-- Opening Marker --

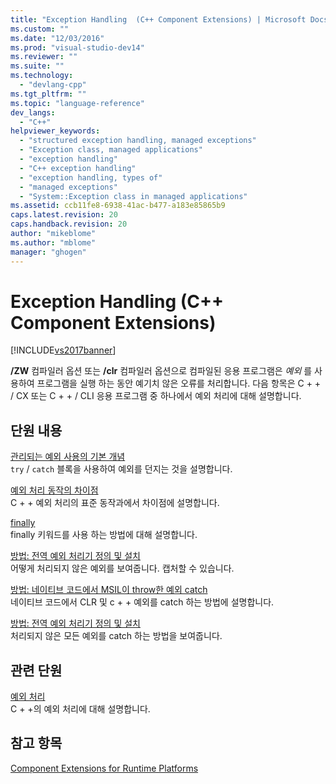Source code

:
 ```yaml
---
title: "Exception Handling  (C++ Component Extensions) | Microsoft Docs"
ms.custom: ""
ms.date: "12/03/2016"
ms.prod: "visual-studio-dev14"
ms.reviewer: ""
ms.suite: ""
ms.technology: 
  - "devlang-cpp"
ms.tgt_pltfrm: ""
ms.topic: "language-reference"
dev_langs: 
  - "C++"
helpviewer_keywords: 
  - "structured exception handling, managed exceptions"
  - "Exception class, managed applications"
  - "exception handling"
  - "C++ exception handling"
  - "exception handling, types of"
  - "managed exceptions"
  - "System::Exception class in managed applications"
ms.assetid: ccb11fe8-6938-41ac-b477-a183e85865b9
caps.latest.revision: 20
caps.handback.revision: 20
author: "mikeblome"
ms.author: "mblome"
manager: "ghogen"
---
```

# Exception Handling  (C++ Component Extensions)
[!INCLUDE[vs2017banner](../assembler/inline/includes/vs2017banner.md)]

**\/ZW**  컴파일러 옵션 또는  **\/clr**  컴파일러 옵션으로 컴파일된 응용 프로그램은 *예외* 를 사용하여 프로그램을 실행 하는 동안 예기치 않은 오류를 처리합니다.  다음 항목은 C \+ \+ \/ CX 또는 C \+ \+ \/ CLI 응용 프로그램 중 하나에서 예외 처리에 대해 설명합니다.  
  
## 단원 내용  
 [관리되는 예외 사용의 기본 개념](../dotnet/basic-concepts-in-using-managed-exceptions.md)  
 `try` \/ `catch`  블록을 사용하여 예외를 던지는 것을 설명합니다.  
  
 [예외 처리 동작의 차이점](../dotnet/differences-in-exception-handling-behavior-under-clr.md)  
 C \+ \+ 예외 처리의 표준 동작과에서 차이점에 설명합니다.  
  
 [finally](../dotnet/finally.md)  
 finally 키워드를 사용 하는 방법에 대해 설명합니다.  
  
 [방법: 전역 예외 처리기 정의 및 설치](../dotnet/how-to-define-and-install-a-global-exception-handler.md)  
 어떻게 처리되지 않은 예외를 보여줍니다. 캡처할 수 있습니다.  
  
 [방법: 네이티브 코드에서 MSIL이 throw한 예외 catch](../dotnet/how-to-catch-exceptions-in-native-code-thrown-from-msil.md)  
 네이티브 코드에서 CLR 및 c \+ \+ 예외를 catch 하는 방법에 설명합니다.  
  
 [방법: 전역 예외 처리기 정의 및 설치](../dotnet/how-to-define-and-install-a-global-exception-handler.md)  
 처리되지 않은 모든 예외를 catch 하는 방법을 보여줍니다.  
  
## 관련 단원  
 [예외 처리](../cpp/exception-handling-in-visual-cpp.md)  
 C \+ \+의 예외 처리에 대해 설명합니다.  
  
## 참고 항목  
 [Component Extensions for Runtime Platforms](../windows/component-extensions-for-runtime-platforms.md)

-- Closing Marker --
-- Opening Marker --

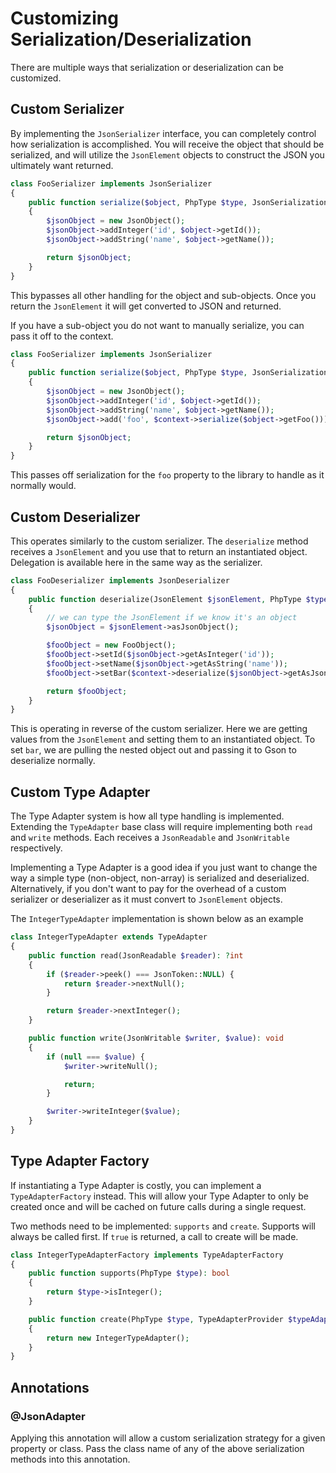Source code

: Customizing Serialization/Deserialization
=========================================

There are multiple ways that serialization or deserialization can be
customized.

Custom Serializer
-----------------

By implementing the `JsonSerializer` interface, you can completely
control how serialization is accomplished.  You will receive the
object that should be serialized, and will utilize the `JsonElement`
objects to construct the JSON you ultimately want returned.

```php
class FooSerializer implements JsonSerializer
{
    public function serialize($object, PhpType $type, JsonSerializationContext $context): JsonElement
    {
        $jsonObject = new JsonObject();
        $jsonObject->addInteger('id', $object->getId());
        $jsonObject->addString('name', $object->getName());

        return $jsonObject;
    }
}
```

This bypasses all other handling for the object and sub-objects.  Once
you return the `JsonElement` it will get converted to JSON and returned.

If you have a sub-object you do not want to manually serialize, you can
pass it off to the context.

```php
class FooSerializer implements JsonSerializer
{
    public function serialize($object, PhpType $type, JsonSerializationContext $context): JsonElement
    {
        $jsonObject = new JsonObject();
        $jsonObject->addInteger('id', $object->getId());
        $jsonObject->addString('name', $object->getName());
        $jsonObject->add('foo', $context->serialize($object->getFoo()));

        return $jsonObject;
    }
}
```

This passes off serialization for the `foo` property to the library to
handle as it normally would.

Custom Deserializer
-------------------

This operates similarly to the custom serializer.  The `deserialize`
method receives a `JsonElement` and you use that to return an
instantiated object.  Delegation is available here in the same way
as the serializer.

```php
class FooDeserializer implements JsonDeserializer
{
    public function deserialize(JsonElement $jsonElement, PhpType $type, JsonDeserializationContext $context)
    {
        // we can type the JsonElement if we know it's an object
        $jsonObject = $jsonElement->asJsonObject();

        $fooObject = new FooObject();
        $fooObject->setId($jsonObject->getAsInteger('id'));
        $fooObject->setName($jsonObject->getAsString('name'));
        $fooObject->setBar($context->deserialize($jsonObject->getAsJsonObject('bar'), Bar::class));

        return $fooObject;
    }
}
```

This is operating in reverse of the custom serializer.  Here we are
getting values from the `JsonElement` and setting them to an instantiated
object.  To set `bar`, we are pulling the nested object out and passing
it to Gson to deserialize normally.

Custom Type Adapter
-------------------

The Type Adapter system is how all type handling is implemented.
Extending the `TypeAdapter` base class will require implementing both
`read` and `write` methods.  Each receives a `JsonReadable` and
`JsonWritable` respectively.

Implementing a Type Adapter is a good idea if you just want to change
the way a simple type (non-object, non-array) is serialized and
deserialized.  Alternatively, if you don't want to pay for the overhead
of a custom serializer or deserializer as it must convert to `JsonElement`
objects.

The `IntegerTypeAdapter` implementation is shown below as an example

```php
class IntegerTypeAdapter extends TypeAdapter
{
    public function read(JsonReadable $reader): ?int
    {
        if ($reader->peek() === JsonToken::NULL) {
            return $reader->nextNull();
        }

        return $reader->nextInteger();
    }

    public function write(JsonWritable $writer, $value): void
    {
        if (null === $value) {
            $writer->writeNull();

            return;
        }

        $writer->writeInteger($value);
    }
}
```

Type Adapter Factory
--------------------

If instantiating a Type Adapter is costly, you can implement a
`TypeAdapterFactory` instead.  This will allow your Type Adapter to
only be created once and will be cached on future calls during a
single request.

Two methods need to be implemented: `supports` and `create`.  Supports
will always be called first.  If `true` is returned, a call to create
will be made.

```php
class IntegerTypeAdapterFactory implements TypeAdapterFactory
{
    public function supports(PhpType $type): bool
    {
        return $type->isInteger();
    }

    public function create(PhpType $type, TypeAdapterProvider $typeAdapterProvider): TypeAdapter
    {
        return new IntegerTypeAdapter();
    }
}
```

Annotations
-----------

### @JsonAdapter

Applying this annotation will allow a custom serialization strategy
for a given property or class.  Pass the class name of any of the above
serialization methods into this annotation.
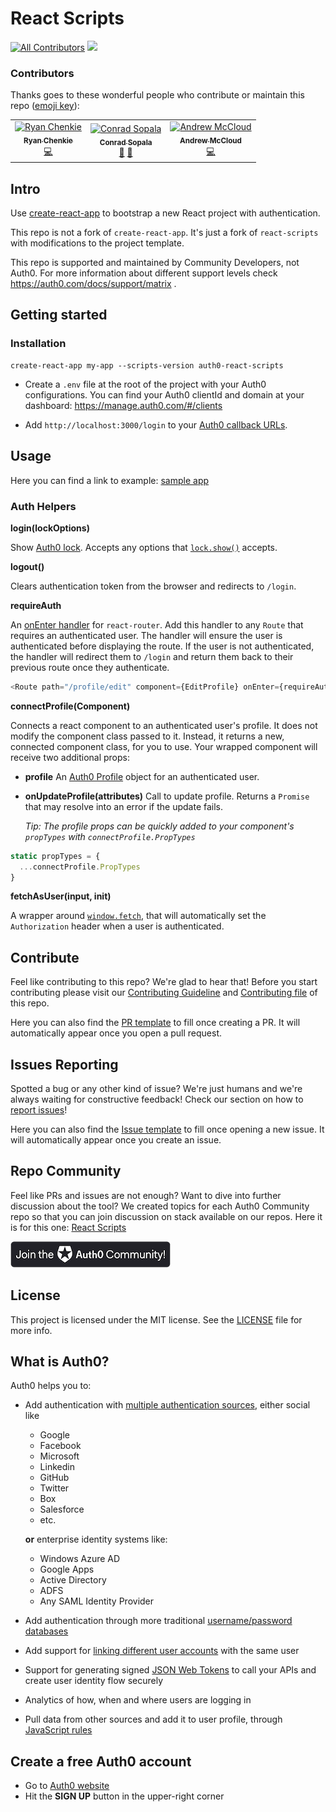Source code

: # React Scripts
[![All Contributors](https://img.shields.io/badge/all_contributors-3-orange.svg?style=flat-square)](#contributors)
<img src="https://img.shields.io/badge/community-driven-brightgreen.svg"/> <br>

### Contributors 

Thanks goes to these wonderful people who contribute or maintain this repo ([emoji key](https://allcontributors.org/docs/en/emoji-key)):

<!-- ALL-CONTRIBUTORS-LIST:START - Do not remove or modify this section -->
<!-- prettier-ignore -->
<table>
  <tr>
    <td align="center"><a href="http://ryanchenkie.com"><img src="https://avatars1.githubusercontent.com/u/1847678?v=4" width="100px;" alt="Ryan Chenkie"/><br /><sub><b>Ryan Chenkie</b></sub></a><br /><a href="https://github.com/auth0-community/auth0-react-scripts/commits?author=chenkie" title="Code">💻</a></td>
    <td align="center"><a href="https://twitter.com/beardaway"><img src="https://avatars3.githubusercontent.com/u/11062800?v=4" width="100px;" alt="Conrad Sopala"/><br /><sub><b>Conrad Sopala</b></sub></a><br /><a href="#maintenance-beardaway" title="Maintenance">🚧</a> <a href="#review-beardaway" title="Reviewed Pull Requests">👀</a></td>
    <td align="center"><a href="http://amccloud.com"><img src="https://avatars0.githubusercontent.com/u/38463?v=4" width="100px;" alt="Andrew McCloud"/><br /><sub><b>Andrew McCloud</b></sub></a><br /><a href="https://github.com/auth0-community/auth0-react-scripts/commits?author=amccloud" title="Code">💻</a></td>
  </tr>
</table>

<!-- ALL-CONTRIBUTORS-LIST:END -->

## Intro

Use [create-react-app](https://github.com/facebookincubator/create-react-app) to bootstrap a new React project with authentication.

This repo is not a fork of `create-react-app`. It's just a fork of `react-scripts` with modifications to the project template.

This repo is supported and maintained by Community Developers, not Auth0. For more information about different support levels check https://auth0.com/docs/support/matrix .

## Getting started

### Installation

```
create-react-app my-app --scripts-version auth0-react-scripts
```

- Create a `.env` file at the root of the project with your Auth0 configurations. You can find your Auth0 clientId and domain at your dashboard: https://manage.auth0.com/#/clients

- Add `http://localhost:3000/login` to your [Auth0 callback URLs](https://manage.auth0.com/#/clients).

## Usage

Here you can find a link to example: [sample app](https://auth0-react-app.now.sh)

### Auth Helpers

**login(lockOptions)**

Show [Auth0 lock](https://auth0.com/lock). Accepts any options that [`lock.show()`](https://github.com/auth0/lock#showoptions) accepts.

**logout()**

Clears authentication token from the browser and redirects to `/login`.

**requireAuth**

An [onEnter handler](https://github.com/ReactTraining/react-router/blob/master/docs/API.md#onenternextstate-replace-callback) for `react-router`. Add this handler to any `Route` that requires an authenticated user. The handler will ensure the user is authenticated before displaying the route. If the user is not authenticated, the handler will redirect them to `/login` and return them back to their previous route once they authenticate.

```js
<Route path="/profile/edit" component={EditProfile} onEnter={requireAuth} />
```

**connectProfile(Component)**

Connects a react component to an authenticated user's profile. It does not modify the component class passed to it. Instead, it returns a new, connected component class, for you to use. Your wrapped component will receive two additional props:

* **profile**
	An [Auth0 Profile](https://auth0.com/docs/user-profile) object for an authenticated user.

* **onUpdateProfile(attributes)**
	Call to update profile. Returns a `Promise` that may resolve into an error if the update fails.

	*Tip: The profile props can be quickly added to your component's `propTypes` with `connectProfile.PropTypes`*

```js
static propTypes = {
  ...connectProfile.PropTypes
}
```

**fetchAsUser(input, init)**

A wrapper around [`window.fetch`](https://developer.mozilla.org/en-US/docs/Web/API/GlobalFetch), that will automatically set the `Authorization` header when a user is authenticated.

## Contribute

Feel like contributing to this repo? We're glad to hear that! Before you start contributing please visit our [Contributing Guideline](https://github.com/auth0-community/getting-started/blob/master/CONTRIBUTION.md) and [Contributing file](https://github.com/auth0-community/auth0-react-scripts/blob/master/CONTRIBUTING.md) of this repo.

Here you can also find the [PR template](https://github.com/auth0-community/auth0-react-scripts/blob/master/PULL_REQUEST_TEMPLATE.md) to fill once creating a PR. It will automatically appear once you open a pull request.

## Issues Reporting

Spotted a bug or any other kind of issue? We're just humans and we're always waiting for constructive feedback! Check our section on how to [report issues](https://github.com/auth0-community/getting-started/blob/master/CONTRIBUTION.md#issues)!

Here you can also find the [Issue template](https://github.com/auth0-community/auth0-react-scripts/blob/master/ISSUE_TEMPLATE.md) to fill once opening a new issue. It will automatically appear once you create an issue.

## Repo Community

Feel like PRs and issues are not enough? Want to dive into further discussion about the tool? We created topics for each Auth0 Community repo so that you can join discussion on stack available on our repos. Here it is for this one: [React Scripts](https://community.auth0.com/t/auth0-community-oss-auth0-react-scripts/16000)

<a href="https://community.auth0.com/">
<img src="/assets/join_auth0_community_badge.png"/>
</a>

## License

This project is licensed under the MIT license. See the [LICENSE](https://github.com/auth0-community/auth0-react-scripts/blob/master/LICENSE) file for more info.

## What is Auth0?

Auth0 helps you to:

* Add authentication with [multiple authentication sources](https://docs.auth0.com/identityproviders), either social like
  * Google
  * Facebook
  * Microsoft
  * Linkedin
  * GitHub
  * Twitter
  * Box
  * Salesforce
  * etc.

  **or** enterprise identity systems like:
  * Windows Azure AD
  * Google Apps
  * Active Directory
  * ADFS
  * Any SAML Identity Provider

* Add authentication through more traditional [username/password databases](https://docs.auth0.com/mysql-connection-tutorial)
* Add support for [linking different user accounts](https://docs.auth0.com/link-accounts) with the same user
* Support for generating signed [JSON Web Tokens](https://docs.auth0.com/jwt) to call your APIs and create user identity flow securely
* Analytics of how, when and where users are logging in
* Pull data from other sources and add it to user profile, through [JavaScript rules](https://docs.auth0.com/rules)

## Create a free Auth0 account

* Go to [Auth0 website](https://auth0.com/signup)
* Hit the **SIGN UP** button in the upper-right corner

-- Closing Marker --

Of the lines in the listing, some hold the word "objects". Report how many, and only that.

* [Answer space]: 3